Merge the Values of Two Entity Reference Fields During a Drupal 7 to Drupal 10 Migration

Earlier this month I hosted a Drupal-to-Drupal Migration Workshop, and one of the attendees asked about merging two entity reference fields into a single field during the migration. The scenario is you’ve got a Drupal 7 event content type with an entity reference field that relates session, and another that relates sponsors. On the Drupal 10 site you want to consolidate this into a single entity reference field that relates both sessions and sponsors via the same field.

I wasn't quite sure how to approach this but we brainstormed some pseudo code, and then came up with the following two solutions.

The problem

The value of the two reference fields from the D7 source is an array of arrays. The other array has one row for each value in the D7 field, and the inner array is an associative array with the key target_id that indicates the ID of the node being referenced.

Example:

$field_related_sessions = [
	0 => ['target_id' => 42],
  1 => ['target_id' => 1337],
];

$field_related_sponsors = [
	0 => ['target_id' => 86],
];

Use the merge plugin from Migrate Plus

You can use the merge plugin provided by the Migrate Plus module to merge these two arrays into a single field.

field_merged:
    -
      plugin: merge
      source:
        - field_related_sessions
        - field_related_sponsors

You’ll end up with something like this:

$field_merged = [
	0 => ['target_id' => 42],
  1 => ['target_id' => 1337],
	2 => ['target_id' => 86],
];

If the Node IDs are the same between Drupal 7, and Drupal 10 this should work fine. However, if you need to use the migration_lookup plugin to ensure the correct Drupal 10 Node IDs are used, you’ll need to add a sub_process step like this:

field_merged:
    -
      plugin: merge
      source:
        - field_related_sessions
        - field_related_sponsors
    -
      plugin: sub_process
      process:
        target_id:
          -
            plugin: migration_lookup
            source: target_id
            migration:
              - upgrade_d7_node_complete_session
              - upgrade_d7_node_complete_sponsor
          -
	# Leave this off if you're not migrating translations.
            plugin: extract
            index:
              - 0

The result will look the same as the before adding the sub_process just that the IDs will be updated to convert the Drupal 7 source ID to the Drupal 10 destination ID.

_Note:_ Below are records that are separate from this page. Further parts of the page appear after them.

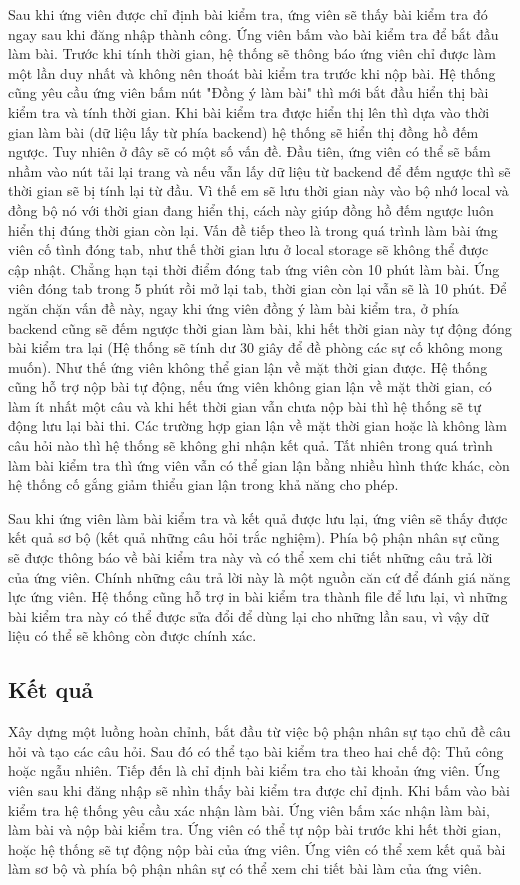 \documentclass[../DoAn.tex]{subfiles}
\begin{document}
Sau khi ứng viên được chỉ định bài kiểm tra, ứng viên sẽ thấy bài kiểm tra đó ngay sau khi đăng nhập thành công. Ứng viên bấm vào bài kiểm tra để bắt đầu làm bài. Trước khi tính thời gian, hệ thống sẽ thông báo ứng viên chỉ được làm một lần duy nhất và không nên thoát bài kiểm tra trước khi nộp bài. Hệ thống cũng yêu cầu ứng viên bấm nút "Đồng ý làm bài" thì mới bắt đầu hiển thị bài kiểm tra và tính thời gian. Khi bài kiểm tra được hiển thị lên thì dựa vào thời gian làm bài (dữ liệu lấy từ phía backend) hệ thống sẽ hiển thị đồng hồ đếm ngược. Tuy nhiên ở đây sẽ có một số vấn đề. Đầu tiên, ứng viên có thể sẽ bấm nhầm vào nút tải lại trang và nếu vẫn lấy dữ liệu từ backend để đếm ngược thì sẽ thời gian sẽ bị tính lại từ đầu. Vì thế em sẽ lưu thời gian này vào bộ nhớ local và đồng bộ nó với thời gian đang hiển thị, cách này giúp đồng hồ đếm ngược luôn hiển thị đúng thời gian còn lại. Vấn đề tiếp theo là trong quá trình làm bài ứng viên cố tình đóng tab, như thế thời gian lưu ở local storage sẽ không thể được cập nhật. Chẳng hạn tại thời điểm đóng tab ứng viên còn 10 phút làm bài. Ứng viên đóng tab trong 5 phút rồi mở lại tab, thời gian còn lại vẫn sẽ là 10 phút. Để ngăn chặn vấn đề này, ngay khi ứng viên đồng ý làm bài kiểm tra, ở phía backend cũng sẽ đếm ngược thời gian làm bài, khi hết thời gian này tự động đóng bài kiểm tra lại (Hệ thống sẽ tính dư 30 giây để đề phòng các sự cố không mong muốn). Như thế ứng viên không thể gian lận về mặt thời gian được. Hệ thống cũng hỗ trợ nộp bài tự động, nếu ứng viên không gian lận về mặt thời gian, có làm ít nhất một câu và khi hết thời gian vẫn chưa nộp bài thì hệ thống sẽ tự động lưu lại bài thi. Các trường hợp gian lận về mặt thời gian hoặc là không làm câu hỏi nào thì hệ thống sẽ không ghi nhận kết quả. Tất nhiên trong quá trình làm bài kiểm tra thì ứng viên vẫn có thể gian lận bằng nhiều hình thức khác, còn hệ thống cố gắng giảm thiểu gian lận trong khả năng cho phép.

Sau khi ứng viên làm bài kiểm tra và kết quả được lưu lại, ứng viên sẽ thấy được kết quả sơ bộ (kết quả những câu hỏi trắc nghiệm). Phía bộ phận nhân sự cũng sẽ được thông báo về bài kiểm tra này và có thể xem chi tiết những câu trả lời của ứng viên. Chính những câu trả lời này là một nguồn căn cứ để đánh giá năng lực ứng viên. Hệ thống cũng hỗ trợ in bài kiểm tra thành file để lưu lại, vì những bài kiểm tra này có thể được sửa đổi để dùng lại cho những lần sau, vì vậy dữ liệu có thể sẽ không còn được chính xác.

\subsection{Kết quả}
Xây dựng một luồng hoàn chỉnh, bắt đầu từ việc bộ phận nhân sự tạo chủ đề câu hỏi và tạo các câu hỏi. Sau đó có thể tạo bài kiểm tra theo hai chế độ: Thủ công hoặc ngẫu nhiên. Tiếp đến là chỉ định bài kiểm tra cho tài khoản ứng viên. Ứng viên sau khi đăng nhập sẽ nhìn thấy bài kiểm tra được chỉ định. Khi bấm vào bài kiểm tra hệ thống yêu cầu xác nhận làm bài. Ứng viên bấm xác nhận làm bài, làm bài và nộp bài kiểm tra. Ứng viên có thể tự nộp bài trước khi hết thời gian, hoặc hệ thống sẽ tự động nộp bài của ứng viên. Ứng viên có thể xem kết quả bài làm sơ bộ và phía bộ phận nhân sự có thể xem chi tiết bài làm của ứng viên.
\end{document}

Note the use of the extract plugin at the end there. This may or may not be necessary depending on your specific migration. If you’re migrating translations, the output from migration_lookup will be a composite key. If you’re not, it’ll be a single value. Learn more about this in Debugging inconsistent return values from the Drupal migration_lookup plugin.

What about duplicate values?

If you know that the fields on the Drupal 7 site are not going to contain duplicate values this should be all you need to do. However, if it’s possible that both fields could reference the same node you might want to de-duplicate the data. For example, what if your data looked like this?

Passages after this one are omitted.